Early development and neurogenesis of Temnopleurus reevesii

Sea urchins are model non‐chordate deuterostomes, and studying the nervous system of their embryos can aid in the understanding of the universal mechanisms of neurogenesis. However, despite the long history of sea urchin embryology research, the molecular mechanisms of their neurogenesis have not been well investigated, in part because neurons appear relatively late during embryogenesis. In this study, we used the species Temnopleurus reevesii as a new sea urchin model and investigated the detail of its development and neurogenesis during early embryogenesis. We found that the embryos of T. reevesii were tolerant of high temperatures and could be cultured successfully at 15–30°C during early embryogenesis.

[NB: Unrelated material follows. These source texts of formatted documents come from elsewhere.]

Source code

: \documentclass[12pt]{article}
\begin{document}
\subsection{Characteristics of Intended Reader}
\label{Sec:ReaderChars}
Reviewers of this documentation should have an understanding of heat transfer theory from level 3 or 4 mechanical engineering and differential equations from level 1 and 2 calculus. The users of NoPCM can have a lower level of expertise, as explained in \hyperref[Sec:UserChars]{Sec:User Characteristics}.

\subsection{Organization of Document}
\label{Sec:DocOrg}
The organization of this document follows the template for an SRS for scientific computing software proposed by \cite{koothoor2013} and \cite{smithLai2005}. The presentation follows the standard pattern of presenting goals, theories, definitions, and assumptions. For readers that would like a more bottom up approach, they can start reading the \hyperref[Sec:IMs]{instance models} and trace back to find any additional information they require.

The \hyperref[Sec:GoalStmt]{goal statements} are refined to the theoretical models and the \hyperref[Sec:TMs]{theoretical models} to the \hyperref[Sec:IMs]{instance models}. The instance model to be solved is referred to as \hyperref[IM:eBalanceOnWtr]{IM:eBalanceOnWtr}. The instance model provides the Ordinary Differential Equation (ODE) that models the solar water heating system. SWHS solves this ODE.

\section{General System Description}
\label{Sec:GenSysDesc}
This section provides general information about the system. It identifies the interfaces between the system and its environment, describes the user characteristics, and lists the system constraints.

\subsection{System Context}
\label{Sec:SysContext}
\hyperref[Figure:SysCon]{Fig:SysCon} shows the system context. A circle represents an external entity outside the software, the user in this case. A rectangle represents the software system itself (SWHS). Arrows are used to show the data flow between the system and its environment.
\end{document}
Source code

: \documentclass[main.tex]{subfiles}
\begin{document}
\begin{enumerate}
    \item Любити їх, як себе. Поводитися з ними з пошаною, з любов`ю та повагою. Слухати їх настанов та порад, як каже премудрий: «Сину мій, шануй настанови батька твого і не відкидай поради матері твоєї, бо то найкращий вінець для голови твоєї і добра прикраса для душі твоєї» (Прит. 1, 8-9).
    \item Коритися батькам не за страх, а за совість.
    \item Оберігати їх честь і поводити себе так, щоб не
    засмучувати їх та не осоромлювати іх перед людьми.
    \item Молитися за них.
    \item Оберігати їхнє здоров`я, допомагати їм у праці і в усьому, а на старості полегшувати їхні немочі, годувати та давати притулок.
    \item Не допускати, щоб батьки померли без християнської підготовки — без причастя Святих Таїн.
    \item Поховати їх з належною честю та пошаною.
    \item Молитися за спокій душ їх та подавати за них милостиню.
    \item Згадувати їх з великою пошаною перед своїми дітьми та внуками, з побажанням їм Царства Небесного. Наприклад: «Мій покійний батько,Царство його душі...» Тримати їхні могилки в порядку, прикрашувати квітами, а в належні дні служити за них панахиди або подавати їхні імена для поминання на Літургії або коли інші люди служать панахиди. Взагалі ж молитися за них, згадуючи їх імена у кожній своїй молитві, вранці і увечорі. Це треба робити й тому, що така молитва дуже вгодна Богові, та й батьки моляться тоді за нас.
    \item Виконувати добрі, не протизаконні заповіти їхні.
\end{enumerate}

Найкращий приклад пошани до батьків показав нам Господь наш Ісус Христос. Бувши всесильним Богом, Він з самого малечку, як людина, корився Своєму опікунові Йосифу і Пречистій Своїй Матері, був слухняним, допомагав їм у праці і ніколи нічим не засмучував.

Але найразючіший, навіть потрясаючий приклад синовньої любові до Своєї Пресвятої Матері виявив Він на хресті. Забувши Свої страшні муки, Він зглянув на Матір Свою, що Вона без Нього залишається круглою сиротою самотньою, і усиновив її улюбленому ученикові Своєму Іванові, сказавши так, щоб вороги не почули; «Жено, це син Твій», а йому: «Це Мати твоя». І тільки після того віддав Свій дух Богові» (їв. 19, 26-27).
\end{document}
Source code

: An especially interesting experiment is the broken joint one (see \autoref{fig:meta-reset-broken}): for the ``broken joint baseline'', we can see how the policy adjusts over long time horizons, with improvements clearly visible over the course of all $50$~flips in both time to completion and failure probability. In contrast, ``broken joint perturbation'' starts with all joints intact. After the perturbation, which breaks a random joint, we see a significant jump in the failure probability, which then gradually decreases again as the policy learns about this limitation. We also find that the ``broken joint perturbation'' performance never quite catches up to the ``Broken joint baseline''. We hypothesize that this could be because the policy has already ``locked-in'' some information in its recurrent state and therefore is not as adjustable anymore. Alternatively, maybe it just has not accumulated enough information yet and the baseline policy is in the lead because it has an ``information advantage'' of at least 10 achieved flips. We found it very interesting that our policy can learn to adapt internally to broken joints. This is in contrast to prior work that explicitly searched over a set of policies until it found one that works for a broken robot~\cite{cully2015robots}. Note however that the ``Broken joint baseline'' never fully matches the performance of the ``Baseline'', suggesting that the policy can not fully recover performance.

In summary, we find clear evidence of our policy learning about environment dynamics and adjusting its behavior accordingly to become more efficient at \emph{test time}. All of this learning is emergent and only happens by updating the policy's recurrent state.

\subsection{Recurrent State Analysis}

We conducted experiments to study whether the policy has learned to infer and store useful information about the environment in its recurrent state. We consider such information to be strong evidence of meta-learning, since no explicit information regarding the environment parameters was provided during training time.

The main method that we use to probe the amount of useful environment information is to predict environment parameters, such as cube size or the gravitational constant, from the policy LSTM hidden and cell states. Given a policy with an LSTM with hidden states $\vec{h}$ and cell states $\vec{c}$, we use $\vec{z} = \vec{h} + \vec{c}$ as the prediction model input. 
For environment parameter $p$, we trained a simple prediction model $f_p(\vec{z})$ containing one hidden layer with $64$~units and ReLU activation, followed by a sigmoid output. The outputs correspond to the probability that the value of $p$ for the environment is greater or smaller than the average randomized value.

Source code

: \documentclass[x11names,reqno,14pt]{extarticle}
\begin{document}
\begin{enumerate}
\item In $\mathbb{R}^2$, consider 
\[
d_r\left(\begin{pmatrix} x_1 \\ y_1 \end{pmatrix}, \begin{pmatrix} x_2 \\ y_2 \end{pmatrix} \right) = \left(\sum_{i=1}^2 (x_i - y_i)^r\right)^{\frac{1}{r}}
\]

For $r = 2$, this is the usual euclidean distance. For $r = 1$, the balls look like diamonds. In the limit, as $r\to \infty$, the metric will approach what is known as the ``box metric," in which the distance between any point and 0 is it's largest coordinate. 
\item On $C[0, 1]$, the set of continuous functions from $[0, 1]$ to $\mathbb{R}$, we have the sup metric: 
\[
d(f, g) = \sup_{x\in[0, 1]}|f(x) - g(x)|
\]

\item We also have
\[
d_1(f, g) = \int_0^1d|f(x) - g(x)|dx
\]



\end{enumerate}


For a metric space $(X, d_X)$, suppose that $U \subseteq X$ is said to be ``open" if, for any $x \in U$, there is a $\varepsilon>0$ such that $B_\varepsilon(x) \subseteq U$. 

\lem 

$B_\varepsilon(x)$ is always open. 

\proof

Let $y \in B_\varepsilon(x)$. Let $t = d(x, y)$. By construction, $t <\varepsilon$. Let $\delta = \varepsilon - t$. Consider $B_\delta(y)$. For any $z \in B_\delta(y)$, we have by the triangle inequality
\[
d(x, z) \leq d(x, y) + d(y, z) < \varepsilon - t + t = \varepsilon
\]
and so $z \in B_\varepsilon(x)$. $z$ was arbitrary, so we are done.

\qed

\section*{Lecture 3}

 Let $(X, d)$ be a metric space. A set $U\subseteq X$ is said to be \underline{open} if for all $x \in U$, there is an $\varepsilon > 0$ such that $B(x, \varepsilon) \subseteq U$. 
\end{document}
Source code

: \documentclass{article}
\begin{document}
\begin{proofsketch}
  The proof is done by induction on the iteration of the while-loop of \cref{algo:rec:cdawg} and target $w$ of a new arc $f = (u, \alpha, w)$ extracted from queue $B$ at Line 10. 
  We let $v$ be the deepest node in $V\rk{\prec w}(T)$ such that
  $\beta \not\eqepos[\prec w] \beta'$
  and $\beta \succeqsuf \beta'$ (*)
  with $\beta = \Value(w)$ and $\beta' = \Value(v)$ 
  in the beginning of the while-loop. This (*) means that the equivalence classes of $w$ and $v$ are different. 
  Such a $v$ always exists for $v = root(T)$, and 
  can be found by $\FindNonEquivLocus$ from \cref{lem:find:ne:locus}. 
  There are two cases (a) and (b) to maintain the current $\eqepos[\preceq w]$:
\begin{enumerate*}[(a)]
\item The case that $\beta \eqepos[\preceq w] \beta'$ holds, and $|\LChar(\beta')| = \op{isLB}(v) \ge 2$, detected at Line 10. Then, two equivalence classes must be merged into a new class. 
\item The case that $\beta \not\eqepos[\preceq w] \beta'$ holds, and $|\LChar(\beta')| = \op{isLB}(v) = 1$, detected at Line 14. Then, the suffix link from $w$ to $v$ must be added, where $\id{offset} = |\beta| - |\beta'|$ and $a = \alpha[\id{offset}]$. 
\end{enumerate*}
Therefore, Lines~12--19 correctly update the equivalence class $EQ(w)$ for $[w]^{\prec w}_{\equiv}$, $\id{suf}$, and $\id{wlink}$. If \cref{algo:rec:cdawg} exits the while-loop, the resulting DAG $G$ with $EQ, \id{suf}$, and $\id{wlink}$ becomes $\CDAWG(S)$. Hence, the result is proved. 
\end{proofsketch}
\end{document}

At 30°C, the embryos developed rapidly enough that the neurons appeared at just after 24 h. This is faster than the development of other model urchins, such as Hemicentrotus pulcherrimus or Strongylocentrotus purpuratus. In addition, the body of the embryo was highly transparent, allowing the details of the neural network to be easily captured by ordinary epifluorescent and confocal microscopy without any additional treatments. Because of its rapid development and high transparency during embryogenesis, T. reevesii may be a suitable sea urchin model for studying neurogenesis. Moreover, the males and females are easily distinguishable, and the style of early cleavages is intriguingly unusual, suggesting that this sea urchin might be a good candidate for addressing not only neurology but also cell and developmental biology.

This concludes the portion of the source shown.